WORK TO BE COMPLETED: Below are some entries. Count the lines where "timestamp" appears and state only that number.

GIVEN DATA:
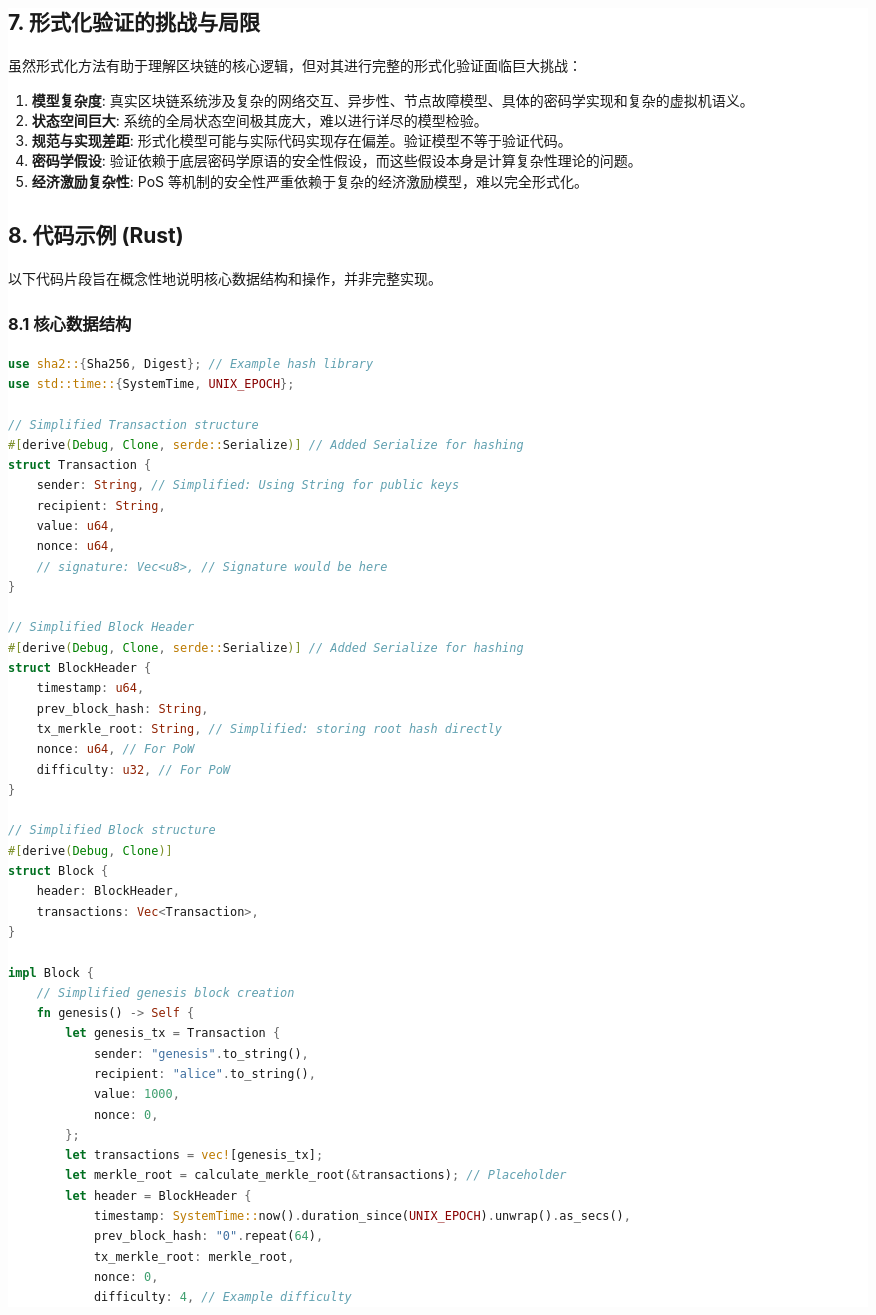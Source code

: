 ## 7. 形式化验证的挑战与局限

虽然形式化方法有助于理解区块链的核心逻辑，但对其进行完整的形式化验证面临巨大挑战：

1. **模型复杂度**: 真实区块链系统涉及复杂的网络交互、异步性、节点故障模型、具体的密码学实现和复杂的虚拟机语义。
2. **状态空间巨大**: 系统的全局状态空间极其庞大，难以进行详尽的模型检验。
3. **规范与实现差距**: 形式化模型可能与实际代码实现存在偏差。验证模型不等于验证代码。
4. **密码学假设**: 验证依赖于底层密码学原语的安全性假设，而这些假设本身是计算复杂性理论的问题。
5. **经济激励复杂性**: PoS 等机制的安全性严重依赖于复杂的经济激励模型，难以完全形式化。

## 8. 代码示例 (Rust)

以下代码片段旨在概念性地说明核心数据结构和操作，并非完整实现。

### 8.1 核心数据结构

```rust
use sha2::{Sha256, Digest}; // Example hash library
use std::time::{SystemTime, UNIX_EPOCH};

// Simplified Transaction structure
#[derive(Debug, Clone, serde::Serialize)] // Added Serialize for hashing
struct Transaction {
    sender: String, // Simplified: Using String for public keys
    recipient: String,
    value: u64,
    nonce: u64,
    // signature: Vec<u8>, // Signature would be here
}

// Simplified Block Header
#[derive(Debug, Clone, serde::Serialize)] // Added Serialize for hashing
struct BlockHeader {
    timestamp: u64,
    prev_block_hash: String,
    tx_merkle_root: String, // Simplified: storing root hash directly
    nonce: u64, // For PoW
    difficulty: u32, // For PoW
}

// Simplified Block structure
#[derive(Debug, Clone)]
struct Block {
    header: BlockHeader,
    transactions: Vec<Transaction>,
}

impl Block {
    // Simplified genesis block creation
    fn genesis() -> Self {
        let genesis_tx = Transaction {
            sender: "genesis".to_string(),
            recipient: "alice".to_string(),
            value: 1000,
            nonce: 0,
        };
        let transactions = vec![genesis_tx];
        let merkle_root = calculate_merkle_root(&transactions); // Placeholder
        let header = BlockHeader {
            timestamp: SystemTime::now().duration_since(UNIX_EPOCH).unwrap().as_secs(),
            prev_block_hash: "0".repeat(64),
            tx_merkle_root: merkle_root,
            nonce: 0,
            difficulty: 4, // Example difficulty
```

OUTPUT FOR THIS TASK: 2